1st MidAmerica CU Reviews
May 31, 2017
Exceed Members Expectations? Greed, Yes.
Anonymous

I was charged 1400.00, for insurance on my car covering a time that was already history. For only for 3 months, and this insurance doesn't cover property and bodily damage .I am widowed. I’m not in good health but I do the right thing. I moved to KY with my sister in September. At the same time, my debit card from another bank expired and my car insurance was using that expired card to auto deduct payments. I didn't know this had occurred because I moved to Kentucky the same month. When I tried to rectify it, they told me I could no longer receive coverage from them because I moved to KY. I was much more concerned about getting my medical information transferred. Diabetes can be life or death without insulin. I honestly didn't understand the ramifications. At the beginning of October, I found out the insurance was astronomical because it had lapsed on my car. Wonderful! People who can barely afford insurance get the penalty of paying more if they can’t afford it in the first place. I live on a fixed income. It took me by surprise and I was unprepared for the high prices. I also did not realize that not only would I have to pay an arm and leg for insurance when I got it – but that 1st MidAmerica, had every intention of charging me for the months I did not have coverage. Originally they charged me 3603. I failed to memorize the fine print of my car loan contract.

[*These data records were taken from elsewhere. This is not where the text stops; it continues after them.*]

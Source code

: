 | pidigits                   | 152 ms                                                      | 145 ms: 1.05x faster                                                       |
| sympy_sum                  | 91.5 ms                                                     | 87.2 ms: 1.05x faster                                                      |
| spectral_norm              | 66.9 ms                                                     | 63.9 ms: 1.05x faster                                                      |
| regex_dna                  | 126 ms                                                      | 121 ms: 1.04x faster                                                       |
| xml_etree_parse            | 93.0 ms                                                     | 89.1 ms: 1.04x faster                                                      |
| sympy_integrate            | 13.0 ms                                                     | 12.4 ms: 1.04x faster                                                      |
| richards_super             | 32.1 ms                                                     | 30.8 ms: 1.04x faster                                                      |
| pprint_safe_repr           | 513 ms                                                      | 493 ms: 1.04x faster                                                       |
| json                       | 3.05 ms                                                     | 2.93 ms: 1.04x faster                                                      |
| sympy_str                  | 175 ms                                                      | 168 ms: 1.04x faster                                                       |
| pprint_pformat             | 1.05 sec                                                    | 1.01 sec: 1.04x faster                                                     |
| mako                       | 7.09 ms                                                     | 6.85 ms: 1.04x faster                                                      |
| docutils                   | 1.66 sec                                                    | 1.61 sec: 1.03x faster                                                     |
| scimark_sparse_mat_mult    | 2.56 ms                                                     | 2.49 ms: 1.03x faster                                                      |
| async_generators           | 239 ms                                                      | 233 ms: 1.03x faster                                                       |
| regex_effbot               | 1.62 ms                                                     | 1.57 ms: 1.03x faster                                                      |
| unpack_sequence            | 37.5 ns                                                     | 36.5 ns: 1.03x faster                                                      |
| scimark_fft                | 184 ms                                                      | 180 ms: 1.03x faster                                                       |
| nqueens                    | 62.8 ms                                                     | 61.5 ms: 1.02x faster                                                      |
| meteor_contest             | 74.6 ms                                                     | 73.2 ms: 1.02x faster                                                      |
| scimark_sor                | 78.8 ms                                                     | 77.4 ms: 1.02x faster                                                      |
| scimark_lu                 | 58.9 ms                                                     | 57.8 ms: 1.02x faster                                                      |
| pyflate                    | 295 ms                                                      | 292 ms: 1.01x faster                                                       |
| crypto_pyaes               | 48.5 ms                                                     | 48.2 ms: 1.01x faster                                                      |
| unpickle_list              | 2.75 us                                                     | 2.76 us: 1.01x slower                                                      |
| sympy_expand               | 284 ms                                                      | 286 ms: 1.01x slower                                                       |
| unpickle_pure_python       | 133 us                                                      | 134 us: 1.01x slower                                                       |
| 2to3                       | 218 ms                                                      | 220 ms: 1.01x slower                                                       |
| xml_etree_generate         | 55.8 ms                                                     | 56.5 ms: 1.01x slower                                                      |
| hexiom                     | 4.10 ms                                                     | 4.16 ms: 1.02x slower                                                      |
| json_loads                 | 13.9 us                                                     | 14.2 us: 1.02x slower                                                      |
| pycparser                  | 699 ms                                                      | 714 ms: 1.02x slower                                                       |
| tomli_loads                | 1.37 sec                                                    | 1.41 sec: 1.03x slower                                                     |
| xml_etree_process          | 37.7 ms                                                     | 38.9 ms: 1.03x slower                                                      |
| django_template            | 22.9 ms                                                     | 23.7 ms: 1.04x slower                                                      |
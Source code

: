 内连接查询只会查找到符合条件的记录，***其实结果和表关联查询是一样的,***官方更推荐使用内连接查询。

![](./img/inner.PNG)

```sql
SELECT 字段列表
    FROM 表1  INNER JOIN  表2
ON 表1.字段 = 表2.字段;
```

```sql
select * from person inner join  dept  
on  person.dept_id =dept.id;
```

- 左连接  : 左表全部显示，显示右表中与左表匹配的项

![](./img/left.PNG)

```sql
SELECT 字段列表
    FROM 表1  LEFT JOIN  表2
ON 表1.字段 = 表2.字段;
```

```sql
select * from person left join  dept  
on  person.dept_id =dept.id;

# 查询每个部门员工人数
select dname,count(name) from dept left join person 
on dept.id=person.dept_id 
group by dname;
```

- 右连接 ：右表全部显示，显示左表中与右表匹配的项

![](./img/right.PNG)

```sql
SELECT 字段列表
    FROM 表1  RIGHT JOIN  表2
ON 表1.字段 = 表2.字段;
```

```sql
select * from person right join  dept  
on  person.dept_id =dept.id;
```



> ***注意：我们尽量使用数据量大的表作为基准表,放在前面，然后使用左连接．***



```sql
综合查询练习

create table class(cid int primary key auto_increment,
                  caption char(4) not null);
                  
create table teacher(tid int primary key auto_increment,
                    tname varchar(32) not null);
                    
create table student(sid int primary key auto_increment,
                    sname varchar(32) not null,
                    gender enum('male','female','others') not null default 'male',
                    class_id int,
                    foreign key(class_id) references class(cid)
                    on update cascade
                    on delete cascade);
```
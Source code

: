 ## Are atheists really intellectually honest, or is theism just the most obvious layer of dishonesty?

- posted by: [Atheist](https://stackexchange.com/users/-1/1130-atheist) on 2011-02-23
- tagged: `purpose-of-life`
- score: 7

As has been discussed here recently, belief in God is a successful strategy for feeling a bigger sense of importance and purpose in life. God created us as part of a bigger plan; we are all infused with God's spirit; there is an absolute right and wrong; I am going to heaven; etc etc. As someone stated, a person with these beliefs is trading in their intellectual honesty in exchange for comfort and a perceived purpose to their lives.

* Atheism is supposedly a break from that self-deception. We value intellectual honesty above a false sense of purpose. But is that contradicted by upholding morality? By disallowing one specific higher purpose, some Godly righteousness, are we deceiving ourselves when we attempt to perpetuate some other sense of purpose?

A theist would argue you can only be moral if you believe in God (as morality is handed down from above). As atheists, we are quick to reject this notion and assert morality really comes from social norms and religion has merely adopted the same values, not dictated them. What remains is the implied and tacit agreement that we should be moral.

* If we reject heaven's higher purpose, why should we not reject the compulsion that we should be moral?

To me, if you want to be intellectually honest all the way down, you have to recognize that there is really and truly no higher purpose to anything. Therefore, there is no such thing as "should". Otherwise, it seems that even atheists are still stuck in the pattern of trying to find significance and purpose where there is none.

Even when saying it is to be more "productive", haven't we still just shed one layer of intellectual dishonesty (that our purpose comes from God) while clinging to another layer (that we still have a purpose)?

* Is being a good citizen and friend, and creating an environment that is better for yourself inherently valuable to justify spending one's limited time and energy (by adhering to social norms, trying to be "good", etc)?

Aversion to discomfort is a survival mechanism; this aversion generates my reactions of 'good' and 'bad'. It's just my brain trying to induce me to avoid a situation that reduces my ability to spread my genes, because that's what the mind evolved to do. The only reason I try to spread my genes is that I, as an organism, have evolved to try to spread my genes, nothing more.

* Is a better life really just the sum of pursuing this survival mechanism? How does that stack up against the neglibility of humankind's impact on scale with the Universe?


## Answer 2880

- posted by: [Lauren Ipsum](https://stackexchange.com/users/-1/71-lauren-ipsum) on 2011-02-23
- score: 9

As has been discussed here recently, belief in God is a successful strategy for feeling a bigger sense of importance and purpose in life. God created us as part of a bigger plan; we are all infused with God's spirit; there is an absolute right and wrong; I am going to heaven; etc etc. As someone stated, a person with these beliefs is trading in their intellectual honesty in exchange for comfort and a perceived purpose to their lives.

I had an inspection done when I got my insurance renewed. It’s documented. MidAmerica refunded 3 months. How generous. There is no law that says a car owner must go back and backdate insurance for a car that has not been insured. The law only states that the cars must be insured. If the car is not insured, a fine is assessed to the owner – and while part of paying the fine is also getting insurance, there is NO REQUIREMENT to backdate the insurance to cover the uninsured period.

MidAmerica supercharged me for a period of history and there is no law stating that they must do so.

I looked up the definition of usury. While this is not the exact same situation where there is an illegal action or practice of lending money at unreasonably high rates of interest, what did happen here was that MidAmerica used an unreasonable high rate of insurance to add to my already high rate interest loan. I know moral and ethics is on my side. I checked for precedence on this. Mortgage lenders did the same thing to owners in the past. When the owners failed to produce insurance, the banks charged such a heinous amount – that it wound up in court and the courts ruled in favor of the owners. The owners got back the overages charged to them. The courts ruled: “loan provider cannot charge more than what it necessary to insure the house.” No one is going to believe 1400.00 for 3 months of insurance is necessary. My driving record alone justifies a lower amount.

There is something unclear to me about why a credit union would purposely go and pick up the most expensive insurance to use against their members. At least until I looked at my interest rate. Then it all became very clear. I really don’t understand amortization, and interest compounded daily. What I do know is that 10+% is rather high for an auto loan. Add the overcharged insurance rate…I recognize that my ignorance about insurance on my car is no excuse for the period I went without insurance, nor is not having the money. I am a member who has paid 2 years on time, and any credit problems on file are due to a death in the family not irresponsible spending and credit cards.

If they are going to charge 1400.00 for every 3 months of insurance coverage, I think that kind of money should be clearly stated IN ADVANCE – no surprise parties.